Context.java中提供了以下四种mode:
//这是默认模式,仅caller uid的进程可访问
/**
* File creation mode: the default mode, where the created file can only
* be accessed by the calling application (or all applications sharing the
* same user ID).
* @see #MODE_WORLD_READABLE
* @see #MODE_WORLD_WRITEABLE
*/
int MODE_PRIVATE = 0x0000;
//所有人可写,也就是任何应用都可修改它,这是极其危险的,因此改选项已被Deprected
/**
* @deprecated Creating world-readable files is very dangerous, and likely
* to cause security holes in applications. It is strongly discouraged;
* instead, applications should use more formal mechanism for interactions
* such as {@link ContentProvider}, {@link BroadcastReceiver}, and
* {@link android.app.Service}. There are no guarantees that this
* access mode will remain on a file, such as when it goes through a
* backup and restore.
* File creation mode: allow all other applications to have read access
* to the created file.
* @see #MODE_PRIVATE
* @see #MODE_WORLD_WRITEABLE
*/
int MODE_WORLD_READABLE = 0x0001;
//所有人可读,这个参数同样非常危险,可能导致隐私数据泄漏
/**
* @deprecated Creating world-writable files is very dangerous, and likely
* to cause security holes in applications. It is strongly discouraged;
* instead, applications should use more formal mechanism for interactions
* such as {@link ContentProvider}, {@link BroadcastReceiver}, and
* {@link android.app.Service}. There are no guarantees that this
* access mode will remain on a file, such as when it goes through a
* backup and restore.
* File creation mode: allow all other applications to have write access
* to the created file.
* @see #MODE_PRIVATE
* @see #MODE_WORLD_READABLE
*/
int MODE_WORLD_READABLE = 0x0002
//设置该参数后,每次获取对应的SharedPreferences时都会尝试从磁盘中读取修改过的文件
/**
* SharedPreference loading flag: when set, the file on disk will
* be checked for modification even if the shared preferences
* instance is already loaded in this process. This behavior is
* sometimes desired in cases where the application has multiple
* processes, all writing to the same SharedPreferences file.
* Generally there are better forms of communication between
* processes, though.
*
* <p>This was the legacy (but undocumented) behavior in and
* before Gingerbread (Android 2.3) and this flag is implied when
* targetting such releases.
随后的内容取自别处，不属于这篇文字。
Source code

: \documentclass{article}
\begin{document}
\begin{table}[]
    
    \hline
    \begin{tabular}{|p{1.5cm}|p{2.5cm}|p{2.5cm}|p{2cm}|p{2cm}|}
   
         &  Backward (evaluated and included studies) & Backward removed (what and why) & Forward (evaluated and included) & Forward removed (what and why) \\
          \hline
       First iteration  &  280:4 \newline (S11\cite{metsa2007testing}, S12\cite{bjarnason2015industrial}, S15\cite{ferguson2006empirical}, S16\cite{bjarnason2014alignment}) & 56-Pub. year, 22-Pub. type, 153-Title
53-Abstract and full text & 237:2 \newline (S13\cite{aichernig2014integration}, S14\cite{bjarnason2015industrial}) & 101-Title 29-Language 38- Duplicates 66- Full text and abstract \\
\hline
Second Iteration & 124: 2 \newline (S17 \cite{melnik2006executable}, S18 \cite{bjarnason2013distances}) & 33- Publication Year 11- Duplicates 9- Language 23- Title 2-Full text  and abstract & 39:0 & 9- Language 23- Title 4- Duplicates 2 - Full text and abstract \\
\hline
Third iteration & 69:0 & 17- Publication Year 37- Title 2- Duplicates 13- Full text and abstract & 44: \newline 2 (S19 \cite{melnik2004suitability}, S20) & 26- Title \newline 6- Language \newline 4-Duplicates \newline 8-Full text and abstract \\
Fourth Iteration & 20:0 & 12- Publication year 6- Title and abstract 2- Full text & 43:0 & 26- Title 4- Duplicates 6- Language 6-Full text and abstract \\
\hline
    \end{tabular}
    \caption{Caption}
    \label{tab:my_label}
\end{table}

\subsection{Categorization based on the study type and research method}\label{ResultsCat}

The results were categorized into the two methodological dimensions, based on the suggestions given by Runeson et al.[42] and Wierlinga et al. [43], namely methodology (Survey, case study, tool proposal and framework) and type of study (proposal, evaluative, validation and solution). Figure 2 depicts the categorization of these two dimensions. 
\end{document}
For applications targetting SDK
* versions <em>greater than</em> Android 2.3, this flag must be
* explicitly set if desired.
*
* @see #getSharedPreferences
*
* @deprecated MODE_MULTI_PROCESS does not work reliably in
* some versions of Android, and furthermore does not provide any
* mechanism for reconciling concurrent modifications across
* processes. Applications should not attempt to use it. Instead,
* they should use an explicit cross-process data management
* approach such as {@link android.content.ContentProvider ContentProvider}.
*/
int MODE_MULTI_PROCESS = 0x0004;
MODE_MULTI_PROCESS
当设置MODE_MULTI_PROCESS这个参数的时候,即使当前进程内已经创建了该SharedPreferences,仍然在每次获取的时候都会尝试从本地文件中刷新。在同一个进程中,同一个文件只有一个实例。MODE_MULTI_PROCESS的作用如上getSharedPreferences实现.这个方法先判断是否已创建SharedPreferences实例,若未创建,则先创建。之后判断mode如果为MODE_MULTI_PROCESS, 则调用startReloadIfChangeUnexpectedly(),看下其实现:
SharedPreferencesImpl.java
void startReloadIfChangedUnexpectedly() {
synchronized (this) {
// TODO: wait for any pending writes to disk?
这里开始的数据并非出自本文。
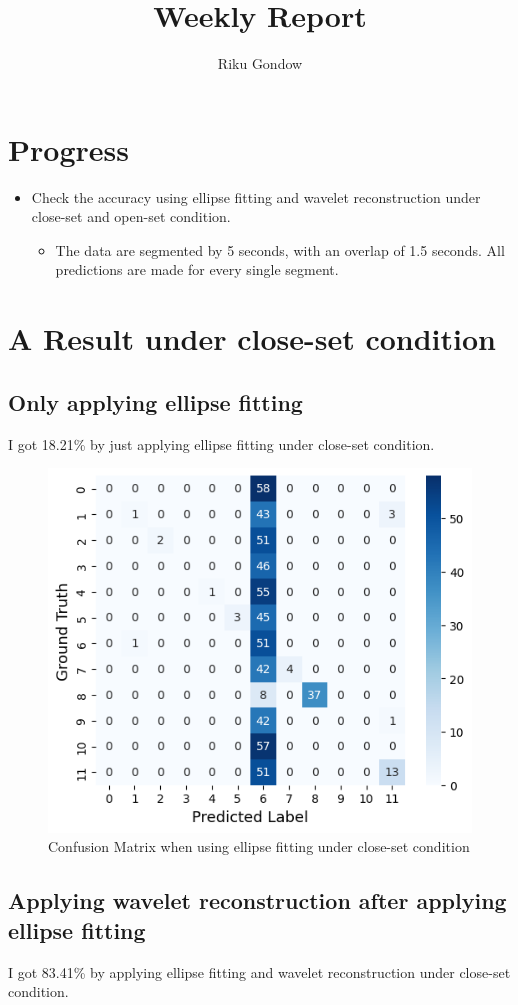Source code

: \documentclass[dvipdfmx]{article}
\begin{document}
\title{Weekly Report}
\author{Riku Gondow}
\maketitle
\section{Progress}
\begin{itemize}
    \item Check the accuracy using ellipse fitting and wavelet reconstruction under close-set and open-set condition.
    \begin{itemize}
        \item The data are segmented by 5 seconds, with an overlap of 1.5 seconds. All predictions are made for every single segment.
    \end{itemize}
\end{itemize}
\section{A Result under close-set condition}
\subsection{Only applying ellipse fitting}
I got 18.21\% by just applying ellipse fitting under close-set condition.

\begin{figure}[H]
\begin{center}
\includegraphics[width=0.6\linewidth]{./img/el.png}
\end{center}
\caption{Confusion Matrix when using ellipse fitting under close-set condition}
\end{figure}

\subsection{Applying wavelet reconstruction after applying ellipse fitting}
I got 83.41\% by applying ellipse fitting and wavelet reconstruction under close-set condition.
\end{document}
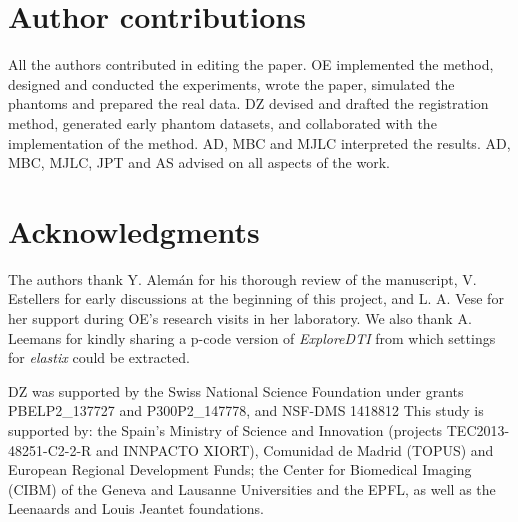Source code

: \section*{Author contributions}
All the authors contributed in editing the paper.
OE implemented the method, designed and conducted the experiments, wrote the paper,
  simulated the phantoms and prepared the real data.
DZ devised and drafted the registration method, generated early phantom datasets, and
  collaborated with the implementation of the method.
AD, MBC and MJLC interpreted the results.
AD, MBC, MJLC, JPT and AS advised on all aspects of the work.

\section*{Acknowledgments}
The authors thank Y. Alem\'an for his thorough review of the manuscript,
  V. Estellers for early discussions at the beginning of this project,
  and L. A. Vese for her support during OE's research visits in her laboratory.
We also thank A. Leemans for kindly sharing a p-code version of \emph{ExploreDTI} from
  which settings for \emph{elastix} could be extracted.

DZ was supported by the Swiss National Science Foundation under grants PBELP2\_137727 
  and P300P2\_147778, and NSF-DMS 1418812
This study is supported by: the Spain's Ministry of Science and Innovation
  (projects TEC2013-48251-C2-2-R and INNPACTO XIORT), Comunidad de Madrid (TOPUS) and
  European Regional Development Funds; the Center for Biomedical Imaging
  (CIBM) of the Geneva and Lausanne Universities and the EPFL, as well as the
  Leenaards and Louis Jeantet foundations.
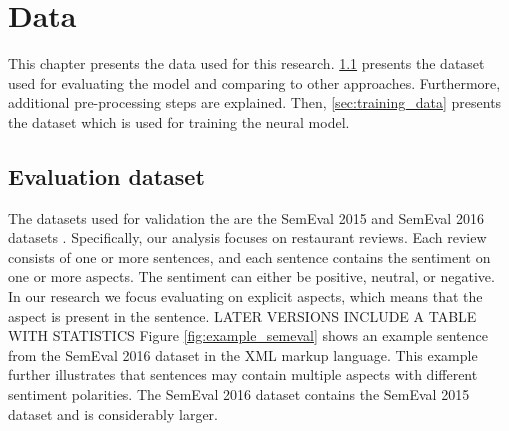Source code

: \documentclass[american, oneside]{ecsgdp}
\begin{document}
\chapter{Data} \label{chap:data}
This chapter presents the data used for this research. \cref{sec:evaluation_data} presents the dataset used for evaluating the model and comparing to other approaches. Furthermore, additional pre-processing steps are explained. Then, \cref{sec:training_data} presents the dataset which is used for training the neural model.

\section{Evaluation dataset} \label{sec:evaluation_data}
The datasets used for validation the are the SemEval 2015 and SemEval 2016 datasets \parencite{Pontiki2015SemEval, Pontiki2016SemEval}. Specifically, our analysis focuses on restaurant reviews. Each review consists of one or more sentences, and each sentence contains the sentiment on one or more aspects. The sentiment can either be positive, neutral, or negative. In our research we focus evaluating on explicit aspects, which means that the aspect is present in the sentence. 
LATER VERSIONS INCLUDE A TABLE WITH STATISTICS %
Figure \ref{fig:example_semeval} shows an example sentence from the SemEval 2016 dataset in the XML markup language. This example further illustrates that sentences may contain multiple aspects with different sentiment polarities.
The SemEval 2016 dataset contains the SemEval 2015 dataset and is considerably larger. 
\end{document}
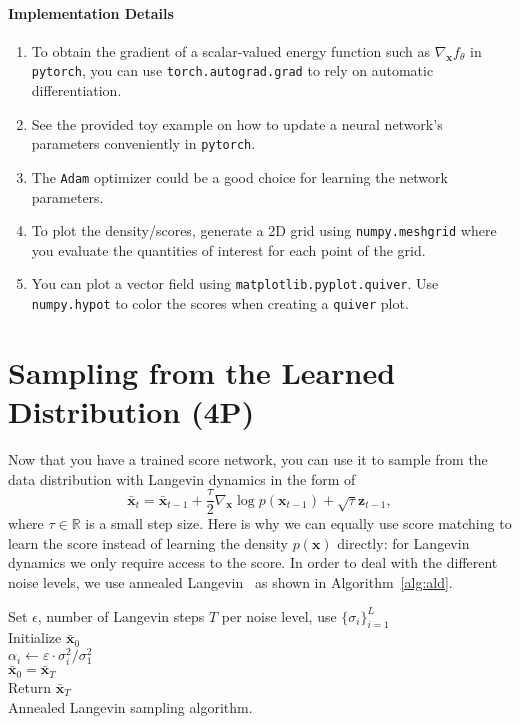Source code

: \documentclass{article}
\newcommand{\R}{\mathbb{R}}
\renewcommand{\vec}[1]{\textbf{#1}}
\renewcommand{\vec}[1]{\textbf{#1}}
\begin{document}
\paragraph{Implementation Details}
\begin{enumerate}
\item To obtain the gradient of a scalar-valued energy function such as $\nabla_{\vec x} f_\theta$ in \texttt{pytorch}, you can use \texttt{torch.autograd.grad} to rely on automatic differentiation.
\item See the provided toy example on how to update a neural network's parameters conveniently in \texttt{pytorch}. 
\item The \texttt{Adam} optimizer could be a good choice for learning the network parameters.
\item To plot the density/scores, generate a 2D grid using \texttt{numpy.meshgrid} where you evaluate the quantities of interest for each point of the grid.
\item You can plot a vector field using \texttt{matplotlib.pyplot.quiver}. Use \texttt{numpy.hypot} to color the scores when creating a \texttt{quiver} plot. 
\end{enumerate}
\section{Sampling from the Learned Distribution (4P)}
Now that you have a trained score network, you can use it to sample from the data distribution with Langevin dynamics in the form of 
\[
\bar{\vec x}_t = \bar{\vec x}_{t-1} + \frac{\tau}{2} \nabla_{\vec x} \log p(\vec x_{t-1}) + \sqrt{\tau}\vec z_{t-1},
\]
where $\tau \in \R$ is a small step size. Here is why we can equally use score matching to learn the score instead of learning the density $p(\vec x)$ directly: for Langevin dynamics we only require access to the score. In order to deal with the different noise levels, we use annealed Langevin~\cite{song} as shown in Algorithm~\ref{alg:ald}. 

\begin{algorithm}[htb]
Set $\epsilon$, number of Langevin steps $T$ per noise level, use $\{\sigma_i\}_{i=1}^L$ \\
Initialize $\bar{\vec x}_0$ \\
{
$\alpha_i \leftarrow \varepsilon \cdot  \sigma_i^2/\sigma_1^2$ \\
\For{$t\leftarrow 1, \dots, T$}{
$\vec z_t \sim \mathcal{N}(\vec 0, \vec I)$\\
$\bar{\vec x}_t \leftarrow \bar{\vec x}_{t-1} - \frac{\alpha_i}{2} \nabla_{{\vec x}} f_\theta (\bar{\vec x}_{t-1} , \sigma_i)+  \sqrt{\alpha_i} \vec z_t$\\
}
$\bar{\vec x}_0 = \bar{\vec x}_T$\\
}
Return $\bar{\vec x}_T$\\
\caption{Annealed Langevin sampling algorithm.}\label{alg:ald}
\end{algorithm}
\end{document}
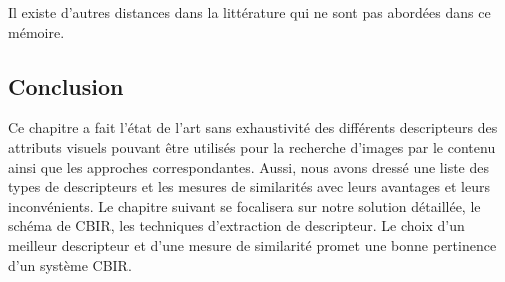 Il existe d’autres distances dans la littérature qui ne sont pas abordées dans ce mémoire.
\subsection{Conclusion}
Ce chapitre a fait l’état de l’art sans exhaustivité des différents descripteurs des attributs visuels pouvant être utilisés pour la recherche d’images par le contenu ainsi que les approches
correspondantes. Aussi, nous avons dressé une liste des types de descripteurs et les mesures de similarités avec leurs avantages et leurs inconvénients. Le chapitre suivant se focalisera sur notre solution détaillée, le schéma de CBIR, les techniques d’extraction de descripteur. Le choix d’un meilleur descripteur et d’une mesure de similarité promet une bonne pertinence d’un système CBIR.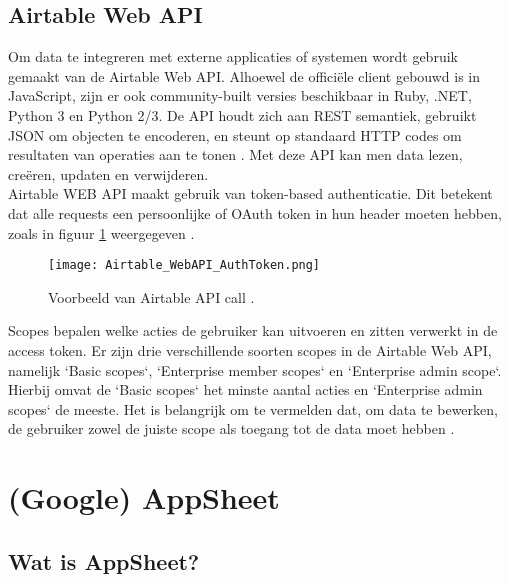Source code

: \subsection{Airtable Web API}
\label{subsec:airtable_web_API}


Om data te integreren met externe applicaties of systemen wordt gebruik gemaakt van de Airtable Web API. Alhoewel de officiële client gebouwd is in JavaScript, zijn er ook community-built versies beschikbaar in Ruby, .NET, Python 3 en Python 2/3. De API houdt zich aan REST semantiek, gebruikt JSON om objecten te encoderen, en steunt op standaard HTTP codes om resultaten van operaties aan te tonen \autocite{AirtableAPI}. Met deze API kan men data lezen, creëren, updaten en verwijderen. \\

Airtable WEB API maakt gebruik van token-based authenticatie. Dit betekent dat alle requests een persoonlijke of OAuth token in hun header moeten hebben, zoals in figuur \ref{fig:airtable_authtoken} weergegeven \autocite{AirtableAPIAuthentication}. \\

\begin{figure}[hb]
    \centering
    \texttt{[image: Airtable\_WebAPI\_AuthToken.png]}
    \caption[Voorbeeld Airtable API call]{Voorbeeld van Airtable API call \autocite{AirtableAPIAuthentication}.}
    \label{fig:airtable_authtoken}
\end{figure}

Scopes bepalen welke acties de gebruiker kan uitvoeren en zitten verwerkt in de access token. Er zijn drie verschillende soorten scopes in de Airtable Web API, namelijk `Basic scopes`, `Enterprise member scopes` en `Enterprise admin scope`. Hierbij omvat de `Basic scopes` het minste aantal acties en `Enterprise admin scopes` de meeste. Het is belangrijk om te vermelden dat, om data te bewerken, de gebruiker zowel de juiste scope als toegang tot de data moet hebben \autocite{AirtableAPIScopes}. \\

\section{(Google) AppSheet}
\label{sec:Appsheet}


\subsection{Wat is AppSheet?}
\label{subsec:wat_is_appsheet}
if (!hasFileChangedUnexpectedly()) {
return;
}
startLoadFromDisk();
}
}
private void startLoadFromDisk() {
synchronized (this) {
mLoaded = false;
}
new Thread("SharedPreferencesImpl-load") {
public void run() {
synchronized (SharedPreferencesImpl.this) {
loadFromDiskLocked();
}
}
}.start();
}
可以看出MODE_MULTI_PROCESS的作用就是在每次获取SharedPreferences实例的时候尝试从磁盘中加载修改过的数据,并且读取是在异步线程中,因此一个线程的修改最终会反映到另一个线程,但不能立即反映到另一个进程,所以通过SharedPreferences无法实现多进程同步。
综合: 如果仅仅让多进程可访问同一个SharedPref文件,不需要设置MODE_MULTI_PROCESS, 如果需要实现多进程同步,必须设置这个参数,但也只能实现最终一致,无法即时同步。
由于SharedPreference内容都会在内存里存一份,所以不要使用SharedPreference保存较大的内容,避免不必要的内存浪费。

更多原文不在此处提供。